**Work to be completed:** In the data below, the answer is the run of lines from the line containing "Przed importem nowego" through the line containing "## Visual Studio Theme", both included; print it exactly and nothing else.

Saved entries
# # # # #

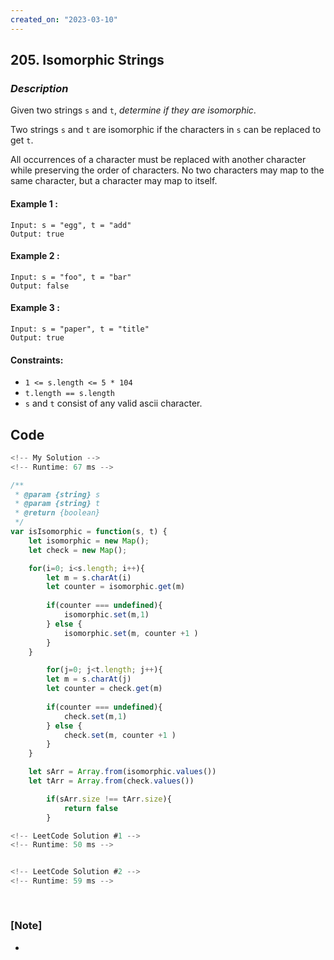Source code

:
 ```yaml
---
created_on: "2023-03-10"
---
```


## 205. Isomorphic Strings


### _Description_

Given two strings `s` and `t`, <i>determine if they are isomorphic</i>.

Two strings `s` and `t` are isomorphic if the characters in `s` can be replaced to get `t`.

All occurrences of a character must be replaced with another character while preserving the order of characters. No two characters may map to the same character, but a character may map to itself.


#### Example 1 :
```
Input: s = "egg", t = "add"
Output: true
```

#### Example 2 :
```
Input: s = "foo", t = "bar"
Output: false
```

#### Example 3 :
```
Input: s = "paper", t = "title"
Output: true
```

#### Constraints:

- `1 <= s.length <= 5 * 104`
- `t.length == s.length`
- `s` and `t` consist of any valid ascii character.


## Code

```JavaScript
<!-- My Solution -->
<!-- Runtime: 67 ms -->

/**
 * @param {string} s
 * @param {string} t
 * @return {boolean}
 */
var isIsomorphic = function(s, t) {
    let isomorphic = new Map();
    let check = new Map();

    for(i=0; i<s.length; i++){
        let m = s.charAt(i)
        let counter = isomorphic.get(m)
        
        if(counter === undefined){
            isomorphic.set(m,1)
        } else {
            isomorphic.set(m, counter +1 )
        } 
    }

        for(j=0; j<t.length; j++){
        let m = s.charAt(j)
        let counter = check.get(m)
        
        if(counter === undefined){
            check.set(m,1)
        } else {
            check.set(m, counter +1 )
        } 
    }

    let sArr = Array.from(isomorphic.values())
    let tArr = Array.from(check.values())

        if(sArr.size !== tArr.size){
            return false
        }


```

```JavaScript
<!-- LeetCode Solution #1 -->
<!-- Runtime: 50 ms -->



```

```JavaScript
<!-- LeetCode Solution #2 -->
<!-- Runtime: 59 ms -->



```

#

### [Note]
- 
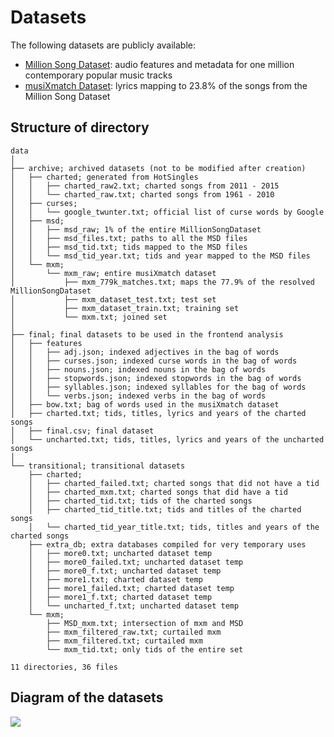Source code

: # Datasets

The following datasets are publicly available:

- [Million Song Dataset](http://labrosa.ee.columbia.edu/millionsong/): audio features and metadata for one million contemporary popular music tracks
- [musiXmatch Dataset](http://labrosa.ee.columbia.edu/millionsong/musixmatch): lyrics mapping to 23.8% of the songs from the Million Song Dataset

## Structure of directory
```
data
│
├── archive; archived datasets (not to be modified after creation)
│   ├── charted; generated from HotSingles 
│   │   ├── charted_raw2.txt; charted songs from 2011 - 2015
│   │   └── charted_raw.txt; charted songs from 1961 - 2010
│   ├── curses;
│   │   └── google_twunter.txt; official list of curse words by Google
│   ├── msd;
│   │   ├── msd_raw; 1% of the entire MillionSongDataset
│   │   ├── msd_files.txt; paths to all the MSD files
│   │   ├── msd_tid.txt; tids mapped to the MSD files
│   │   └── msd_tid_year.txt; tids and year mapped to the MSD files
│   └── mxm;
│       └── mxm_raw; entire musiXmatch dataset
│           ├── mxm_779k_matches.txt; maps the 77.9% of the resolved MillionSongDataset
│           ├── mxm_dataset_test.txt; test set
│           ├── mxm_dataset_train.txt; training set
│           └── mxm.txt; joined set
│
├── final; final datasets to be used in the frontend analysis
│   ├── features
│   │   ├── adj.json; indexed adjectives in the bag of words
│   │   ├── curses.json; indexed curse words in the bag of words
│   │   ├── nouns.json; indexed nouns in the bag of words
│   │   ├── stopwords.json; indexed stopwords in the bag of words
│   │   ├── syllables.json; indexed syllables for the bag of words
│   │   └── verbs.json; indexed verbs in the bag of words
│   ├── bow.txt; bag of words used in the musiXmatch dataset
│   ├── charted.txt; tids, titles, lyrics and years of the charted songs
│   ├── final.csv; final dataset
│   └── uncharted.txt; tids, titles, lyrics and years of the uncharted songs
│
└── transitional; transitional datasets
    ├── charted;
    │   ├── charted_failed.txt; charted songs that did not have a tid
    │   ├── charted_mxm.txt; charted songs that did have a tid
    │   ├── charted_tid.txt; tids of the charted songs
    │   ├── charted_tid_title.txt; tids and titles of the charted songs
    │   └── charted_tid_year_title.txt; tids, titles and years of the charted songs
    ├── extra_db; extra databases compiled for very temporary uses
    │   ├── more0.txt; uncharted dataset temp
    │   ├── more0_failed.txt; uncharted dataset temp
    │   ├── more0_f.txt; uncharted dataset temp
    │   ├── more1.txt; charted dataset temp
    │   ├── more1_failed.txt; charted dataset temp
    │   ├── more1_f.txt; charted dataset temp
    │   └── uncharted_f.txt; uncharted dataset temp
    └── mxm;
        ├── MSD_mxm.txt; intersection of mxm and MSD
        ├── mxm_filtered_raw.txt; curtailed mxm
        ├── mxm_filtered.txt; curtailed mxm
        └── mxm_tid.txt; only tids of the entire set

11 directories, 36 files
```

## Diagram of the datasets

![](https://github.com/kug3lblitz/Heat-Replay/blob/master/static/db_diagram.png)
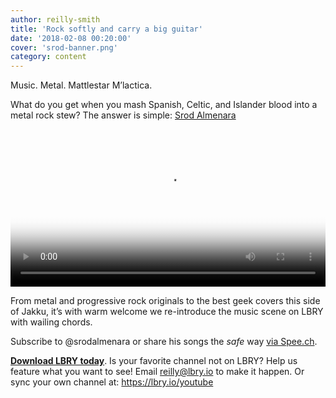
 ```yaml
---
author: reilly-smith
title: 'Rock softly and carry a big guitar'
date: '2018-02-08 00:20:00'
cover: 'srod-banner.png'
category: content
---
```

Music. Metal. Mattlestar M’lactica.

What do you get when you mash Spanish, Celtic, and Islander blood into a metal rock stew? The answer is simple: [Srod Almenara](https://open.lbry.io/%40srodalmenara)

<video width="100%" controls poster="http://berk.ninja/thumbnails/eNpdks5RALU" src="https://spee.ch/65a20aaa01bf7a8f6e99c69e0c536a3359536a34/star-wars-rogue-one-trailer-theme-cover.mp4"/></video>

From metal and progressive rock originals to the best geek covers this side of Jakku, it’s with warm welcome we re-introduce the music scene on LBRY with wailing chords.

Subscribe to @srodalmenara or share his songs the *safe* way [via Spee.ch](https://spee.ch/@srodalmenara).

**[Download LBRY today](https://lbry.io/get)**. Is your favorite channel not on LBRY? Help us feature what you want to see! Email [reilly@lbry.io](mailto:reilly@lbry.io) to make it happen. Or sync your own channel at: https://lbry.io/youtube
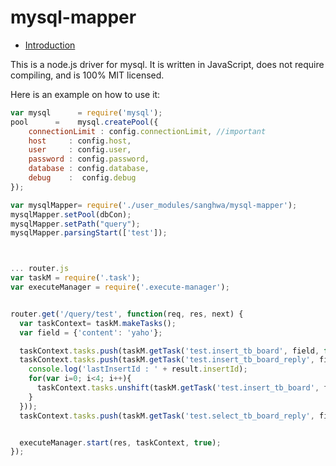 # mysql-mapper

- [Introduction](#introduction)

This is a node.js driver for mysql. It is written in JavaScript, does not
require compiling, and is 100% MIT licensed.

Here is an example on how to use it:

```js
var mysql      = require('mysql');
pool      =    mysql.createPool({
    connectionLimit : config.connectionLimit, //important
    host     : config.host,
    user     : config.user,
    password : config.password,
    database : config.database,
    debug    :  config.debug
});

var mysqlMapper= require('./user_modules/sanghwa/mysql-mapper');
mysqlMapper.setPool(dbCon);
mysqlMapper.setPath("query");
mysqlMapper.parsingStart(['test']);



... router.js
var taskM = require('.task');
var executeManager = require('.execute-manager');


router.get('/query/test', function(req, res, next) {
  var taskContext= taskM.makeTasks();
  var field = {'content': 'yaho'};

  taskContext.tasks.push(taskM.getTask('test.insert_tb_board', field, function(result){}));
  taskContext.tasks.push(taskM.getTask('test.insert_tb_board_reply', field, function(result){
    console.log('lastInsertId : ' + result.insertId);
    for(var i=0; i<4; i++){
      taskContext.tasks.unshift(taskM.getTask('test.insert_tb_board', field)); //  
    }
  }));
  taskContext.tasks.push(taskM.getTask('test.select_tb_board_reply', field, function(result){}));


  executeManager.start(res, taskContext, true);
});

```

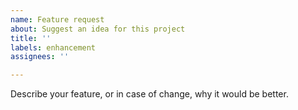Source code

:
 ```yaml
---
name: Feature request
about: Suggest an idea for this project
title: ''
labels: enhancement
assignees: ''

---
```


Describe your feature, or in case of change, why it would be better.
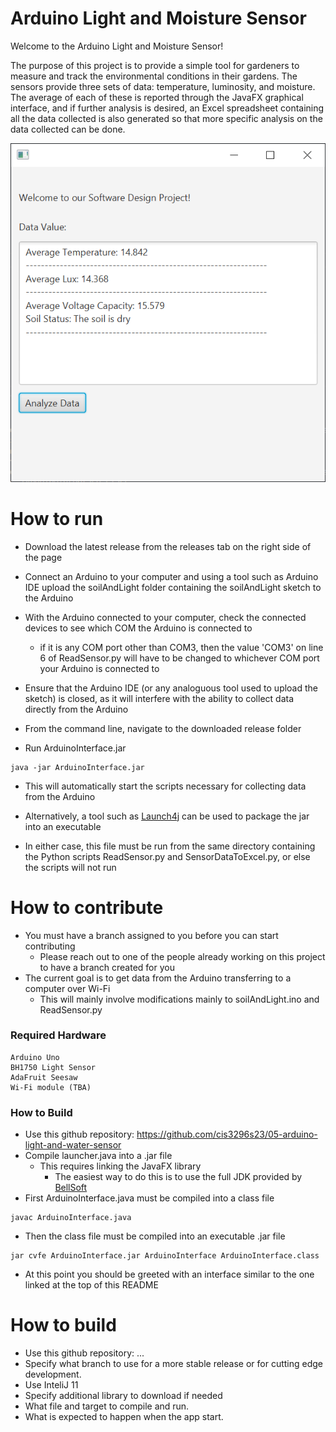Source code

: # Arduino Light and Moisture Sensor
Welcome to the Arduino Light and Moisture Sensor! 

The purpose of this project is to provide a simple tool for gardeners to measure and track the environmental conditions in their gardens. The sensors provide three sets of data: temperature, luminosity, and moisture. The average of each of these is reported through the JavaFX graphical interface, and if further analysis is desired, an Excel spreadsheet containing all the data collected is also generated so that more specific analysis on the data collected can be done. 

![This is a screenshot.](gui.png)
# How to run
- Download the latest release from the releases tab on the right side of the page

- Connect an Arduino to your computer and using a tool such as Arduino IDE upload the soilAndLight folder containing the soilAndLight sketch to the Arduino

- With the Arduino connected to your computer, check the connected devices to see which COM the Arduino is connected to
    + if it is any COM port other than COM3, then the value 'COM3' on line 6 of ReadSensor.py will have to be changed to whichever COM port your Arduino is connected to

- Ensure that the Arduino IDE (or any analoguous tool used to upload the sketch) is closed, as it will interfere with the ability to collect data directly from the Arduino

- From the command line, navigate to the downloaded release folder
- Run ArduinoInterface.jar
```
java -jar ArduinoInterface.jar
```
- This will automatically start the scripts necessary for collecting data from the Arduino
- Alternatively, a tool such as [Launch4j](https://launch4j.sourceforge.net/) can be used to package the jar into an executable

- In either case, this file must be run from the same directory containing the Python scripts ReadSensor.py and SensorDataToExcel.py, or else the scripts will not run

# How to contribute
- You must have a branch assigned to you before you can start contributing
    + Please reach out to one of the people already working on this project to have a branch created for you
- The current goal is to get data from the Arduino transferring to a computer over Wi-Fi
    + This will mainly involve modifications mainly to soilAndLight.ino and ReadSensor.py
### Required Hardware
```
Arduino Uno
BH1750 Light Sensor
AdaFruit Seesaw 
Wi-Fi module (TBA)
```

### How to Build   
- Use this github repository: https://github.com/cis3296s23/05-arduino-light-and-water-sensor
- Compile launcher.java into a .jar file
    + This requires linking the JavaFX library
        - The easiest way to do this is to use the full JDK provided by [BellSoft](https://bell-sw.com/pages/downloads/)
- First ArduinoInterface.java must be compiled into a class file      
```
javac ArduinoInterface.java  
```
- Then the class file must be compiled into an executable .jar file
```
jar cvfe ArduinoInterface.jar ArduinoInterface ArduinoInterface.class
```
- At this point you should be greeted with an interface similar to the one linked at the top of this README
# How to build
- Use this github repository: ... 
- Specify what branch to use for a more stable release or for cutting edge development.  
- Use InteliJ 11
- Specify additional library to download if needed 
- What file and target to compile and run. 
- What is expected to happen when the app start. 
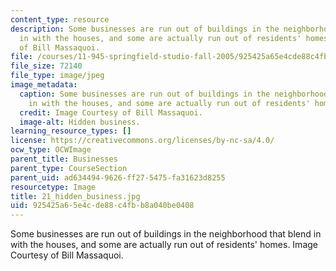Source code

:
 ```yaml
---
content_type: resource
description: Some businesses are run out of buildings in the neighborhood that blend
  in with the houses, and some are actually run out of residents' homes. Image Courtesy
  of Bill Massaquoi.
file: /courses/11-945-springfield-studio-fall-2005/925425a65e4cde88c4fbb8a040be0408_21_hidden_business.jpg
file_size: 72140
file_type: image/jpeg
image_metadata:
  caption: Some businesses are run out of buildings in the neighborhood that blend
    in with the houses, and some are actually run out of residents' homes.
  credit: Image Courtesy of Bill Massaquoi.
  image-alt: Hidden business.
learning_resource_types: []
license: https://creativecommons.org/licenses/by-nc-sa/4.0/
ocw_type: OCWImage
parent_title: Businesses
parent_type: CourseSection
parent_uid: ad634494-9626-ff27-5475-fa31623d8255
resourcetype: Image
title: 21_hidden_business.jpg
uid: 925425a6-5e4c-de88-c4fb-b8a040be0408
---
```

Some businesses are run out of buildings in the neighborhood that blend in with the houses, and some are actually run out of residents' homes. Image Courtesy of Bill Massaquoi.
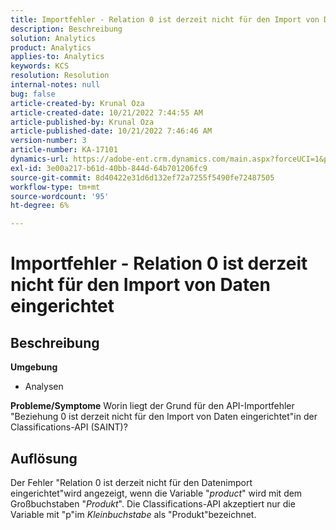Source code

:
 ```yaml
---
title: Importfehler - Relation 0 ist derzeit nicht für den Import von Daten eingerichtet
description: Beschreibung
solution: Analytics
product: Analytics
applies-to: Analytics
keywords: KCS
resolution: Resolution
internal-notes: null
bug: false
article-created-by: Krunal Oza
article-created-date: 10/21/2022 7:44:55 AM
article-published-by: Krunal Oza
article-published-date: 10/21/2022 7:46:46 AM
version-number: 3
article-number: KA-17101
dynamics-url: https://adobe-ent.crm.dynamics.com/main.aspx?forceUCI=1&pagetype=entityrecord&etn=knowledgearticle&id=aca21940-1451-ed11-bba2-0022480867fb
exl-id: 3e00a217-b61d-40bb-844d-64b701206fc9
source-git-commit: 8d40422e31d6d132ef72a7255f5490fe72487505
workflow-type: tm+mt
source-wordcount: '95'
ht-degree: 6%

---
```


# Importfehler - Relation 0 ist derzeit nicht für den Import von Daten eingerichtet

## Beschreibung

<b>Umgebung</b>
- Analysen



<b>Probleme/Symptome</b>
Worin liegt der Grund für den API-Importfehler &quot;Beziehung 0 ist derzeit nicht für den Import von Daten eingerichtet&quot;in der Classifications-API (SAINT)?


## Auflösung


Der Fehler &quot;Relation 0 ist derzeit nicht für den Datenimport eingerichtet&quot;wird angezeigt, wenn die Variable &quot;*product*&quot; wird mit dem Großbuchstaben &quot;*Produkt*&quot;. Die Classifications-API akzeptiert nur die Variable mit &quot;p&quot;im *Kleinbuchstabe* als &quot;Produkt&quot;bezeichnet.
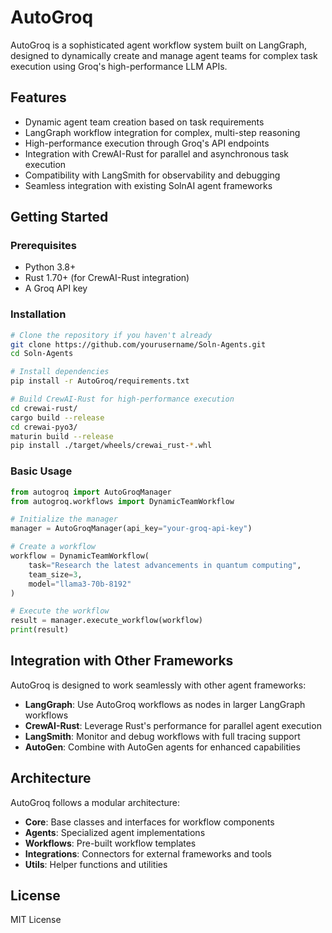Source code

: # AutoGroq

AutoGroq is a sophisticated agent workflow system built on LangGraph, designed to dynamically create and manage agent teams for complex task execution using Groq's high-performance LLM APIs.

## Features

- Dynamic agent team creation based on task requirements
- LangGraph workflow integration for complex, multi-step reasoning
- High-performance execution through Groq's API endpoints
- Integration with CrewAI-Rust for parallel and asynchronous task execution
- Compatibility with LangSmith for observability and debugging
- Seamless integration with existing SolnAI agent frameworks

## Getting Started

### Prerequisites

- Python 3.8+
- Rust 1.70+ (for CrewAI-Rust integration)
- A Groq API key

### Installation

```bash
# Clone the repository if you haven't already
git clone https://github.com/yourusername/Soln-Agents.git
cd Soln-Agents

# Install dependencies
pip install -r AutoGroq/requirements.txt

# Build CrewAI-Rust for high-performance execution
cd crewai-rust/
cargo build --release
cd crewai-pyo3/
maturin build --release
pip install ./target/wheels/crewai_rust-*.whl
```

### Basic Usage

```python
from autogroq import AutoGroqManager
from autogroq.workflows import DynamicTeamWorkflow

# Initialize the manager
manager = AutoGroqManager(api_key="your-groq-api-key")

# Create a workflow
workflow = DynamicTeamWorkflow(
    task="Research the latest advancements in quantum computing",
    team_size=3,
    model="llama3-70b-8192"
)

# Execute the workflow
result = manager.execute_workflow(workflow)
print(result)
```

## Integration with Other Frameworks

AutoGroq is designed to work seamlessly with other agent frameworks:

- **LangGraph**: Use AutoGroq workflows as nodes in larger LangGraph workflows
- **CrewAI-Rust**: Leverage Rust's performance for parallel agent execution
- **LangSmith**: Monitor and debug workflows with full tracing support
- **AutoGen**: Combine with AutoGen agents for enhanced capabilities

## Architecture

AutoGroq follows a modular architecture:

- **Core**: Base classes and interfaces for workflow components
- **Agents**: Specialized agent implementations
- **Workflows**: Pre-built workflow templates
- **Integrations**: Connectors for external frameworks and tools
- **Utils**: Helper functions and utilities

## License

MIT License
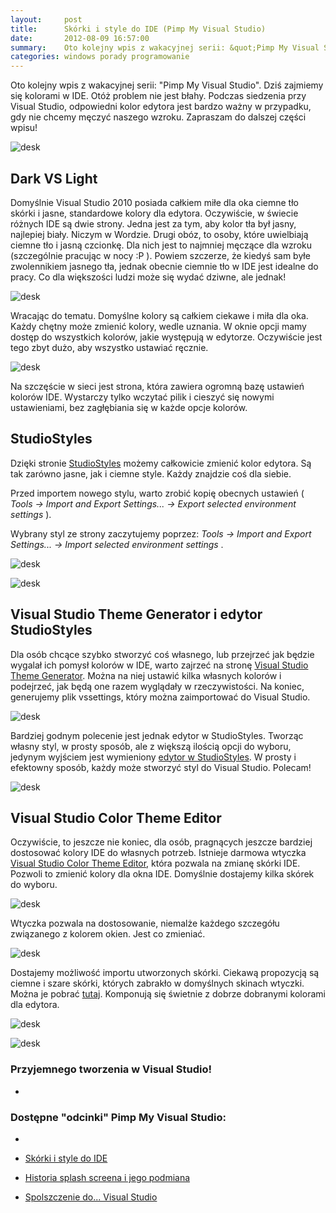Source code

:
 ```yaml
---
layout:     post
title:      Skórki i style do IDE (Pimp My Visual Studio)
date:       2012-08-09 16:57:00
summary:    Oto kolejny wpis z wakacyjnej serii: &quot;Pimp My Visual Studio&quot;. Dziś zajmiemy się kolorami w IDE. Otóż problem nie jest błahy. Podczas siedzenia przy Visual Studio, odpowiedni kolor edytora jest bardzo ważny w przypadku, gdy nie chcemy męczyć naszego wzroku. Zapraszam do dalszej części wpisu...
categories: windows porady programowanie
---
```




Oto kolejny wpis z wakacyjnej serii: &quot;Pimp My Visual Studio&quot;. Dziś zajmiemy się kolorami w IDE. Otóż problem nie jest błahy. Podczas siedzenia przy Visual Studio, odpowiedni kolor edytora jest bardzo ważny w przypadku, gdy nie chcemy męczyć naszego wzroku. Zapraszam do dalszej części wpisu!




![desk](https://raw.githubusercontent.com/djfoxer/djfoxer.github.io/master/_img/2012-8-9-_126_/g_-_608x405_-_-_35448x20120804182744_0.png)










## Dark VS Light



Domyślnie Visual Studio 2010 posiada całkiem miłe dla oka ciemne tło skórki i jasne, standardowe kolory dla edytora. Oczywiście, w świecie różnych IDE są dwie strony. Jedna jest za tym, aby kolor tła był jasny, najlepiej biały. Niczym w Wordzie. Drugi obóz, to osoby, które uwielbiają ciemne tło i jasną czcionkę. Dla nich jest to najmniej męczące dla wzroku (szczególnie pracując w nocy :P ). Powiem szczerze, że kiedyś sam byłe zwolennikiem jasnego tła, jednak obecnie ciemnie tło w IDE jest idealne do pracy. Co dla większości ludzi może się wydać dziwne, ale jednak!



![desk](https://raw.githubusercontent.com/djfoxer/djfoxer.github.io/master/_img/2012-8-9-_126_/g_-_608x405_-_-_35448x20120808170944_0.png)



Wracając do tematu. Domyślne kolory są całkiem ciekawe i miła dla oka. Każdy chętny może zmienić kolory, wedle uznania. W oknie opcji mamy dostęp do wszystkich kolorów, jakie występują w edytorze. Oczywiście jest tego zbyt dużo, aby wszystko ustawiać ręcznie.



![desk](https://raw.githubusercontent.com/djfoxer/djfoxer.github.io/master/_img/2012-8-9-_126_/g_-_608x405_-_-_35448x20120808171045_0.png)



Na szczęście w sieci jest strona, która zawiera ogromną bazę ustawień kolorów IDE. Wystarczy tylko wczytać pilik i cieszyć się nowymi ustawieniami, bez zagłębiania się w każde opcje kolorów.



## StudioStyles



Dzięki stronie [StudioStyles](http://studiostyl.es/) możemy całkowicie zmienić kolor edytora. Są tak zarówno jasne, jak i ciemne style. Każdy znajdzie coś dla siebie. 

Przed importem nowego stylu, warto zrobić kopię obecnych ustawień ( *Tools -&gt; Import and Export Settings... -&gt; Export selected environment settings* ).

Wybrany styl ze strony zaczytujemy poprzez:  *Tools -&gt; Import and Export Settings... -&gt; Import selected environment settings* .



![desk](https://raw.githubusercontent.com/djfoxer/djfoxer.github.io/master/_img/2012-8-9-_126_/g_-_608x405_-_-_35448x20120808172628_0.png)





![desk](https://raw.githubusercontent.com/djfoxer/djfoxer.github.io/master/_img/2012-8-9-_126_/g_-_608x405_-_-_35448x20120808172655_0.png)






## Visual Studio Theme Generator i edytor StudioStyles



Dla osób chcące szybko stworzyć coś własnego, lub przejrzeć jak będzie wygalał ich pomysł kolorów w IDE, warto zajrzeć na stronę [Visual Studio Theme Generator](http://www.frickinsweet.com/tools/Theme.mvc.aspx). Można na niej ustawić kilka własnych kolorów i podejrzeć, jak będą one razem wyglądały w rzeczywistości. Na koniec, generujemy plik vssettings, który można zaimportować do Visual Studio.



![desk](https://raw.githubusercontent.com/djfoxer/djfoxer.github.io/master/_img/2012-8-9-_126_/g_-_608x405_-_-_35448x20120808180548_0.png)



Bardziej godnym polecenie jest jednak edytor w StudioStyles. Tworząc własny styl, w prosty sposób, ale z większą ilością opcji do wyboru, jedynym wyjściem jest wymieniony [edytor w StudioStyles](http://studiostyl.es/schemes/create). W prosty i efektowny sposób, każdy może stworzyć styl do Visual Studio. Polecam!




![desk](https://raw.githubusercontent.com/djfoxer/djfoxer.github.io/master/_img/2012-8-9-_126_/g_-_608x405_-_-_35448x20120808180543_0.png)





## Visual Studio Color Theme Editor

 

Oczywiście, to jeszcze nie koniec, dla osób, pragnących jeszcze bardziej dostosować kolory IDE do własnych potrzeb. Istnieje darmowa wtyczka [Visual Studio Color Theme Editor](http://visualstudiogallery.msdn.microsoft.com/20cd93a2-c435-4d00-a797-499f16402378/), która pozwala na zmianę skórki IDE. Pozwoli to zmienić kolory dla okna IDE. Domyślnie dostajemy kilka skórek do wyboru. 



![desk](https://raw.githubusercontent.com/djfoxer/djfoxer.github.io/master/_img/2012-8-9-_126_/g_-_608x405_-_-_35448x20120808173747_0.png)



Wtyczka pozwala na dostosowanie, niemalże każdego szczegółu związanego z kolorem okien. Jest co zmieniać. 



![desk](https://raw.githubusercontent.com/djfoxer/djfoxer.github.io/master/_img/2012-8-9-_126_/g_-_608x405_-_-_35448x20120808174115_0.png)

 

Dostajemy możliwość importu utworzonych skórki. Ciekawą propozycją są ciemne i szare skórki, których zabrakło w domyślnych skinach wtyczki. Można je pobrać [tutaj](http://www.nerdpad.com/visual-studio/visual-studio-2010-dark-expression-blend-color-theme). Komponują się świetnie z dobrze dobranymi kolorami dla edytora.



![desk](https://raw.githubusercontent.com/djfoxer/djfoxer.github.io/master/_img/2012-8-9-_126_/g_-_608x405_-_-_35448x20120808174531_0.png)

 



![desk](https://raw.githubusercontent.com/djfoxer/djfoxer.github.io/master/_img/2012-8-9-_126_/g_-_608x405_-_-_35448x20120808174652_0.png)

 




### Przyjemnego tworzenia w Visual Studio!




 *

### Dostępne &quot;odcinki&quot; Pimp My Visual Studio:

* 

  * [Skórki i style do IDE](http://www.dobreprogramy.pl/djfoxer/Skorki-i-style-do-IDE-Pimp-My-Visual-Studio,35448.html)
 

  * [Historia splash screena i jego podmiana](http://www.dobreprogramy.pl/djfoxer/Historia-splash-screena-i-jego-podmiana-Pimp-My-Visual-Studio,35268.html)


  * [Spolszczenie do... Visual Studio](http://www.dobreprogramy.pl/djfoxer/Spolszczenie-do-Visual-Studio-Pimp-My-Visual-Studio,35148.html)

# # # # #

**Problem solution:**
Przed importem nowego stylu, warto zrobić kopię obecnych ustawień ( *Tools -&gt; Import and Export Settings... -&gt; Export selected environment settings* ).

Wybrany styl ze strony zaczytujemy poprzez:  *Tools -&gt; Import and Export Settings... -&gt; Import selected environment settings* .



![desk](https://raw.githubusercontent.com/djfoxer/djfoxer.github.io/master/_img/2012-8-9-_126_/g_-_608x405_-_-_35448x20120808172628_0.png)





![desk](https://raw.githubusercontent.com/djfoxer/djfoxer.github.io/master/_img/2012-8-9-_126_/g_-_608x405_-_-_35448x20120808172655_0.png)






## Visual Studio Theme Generator i edytor StudioStyles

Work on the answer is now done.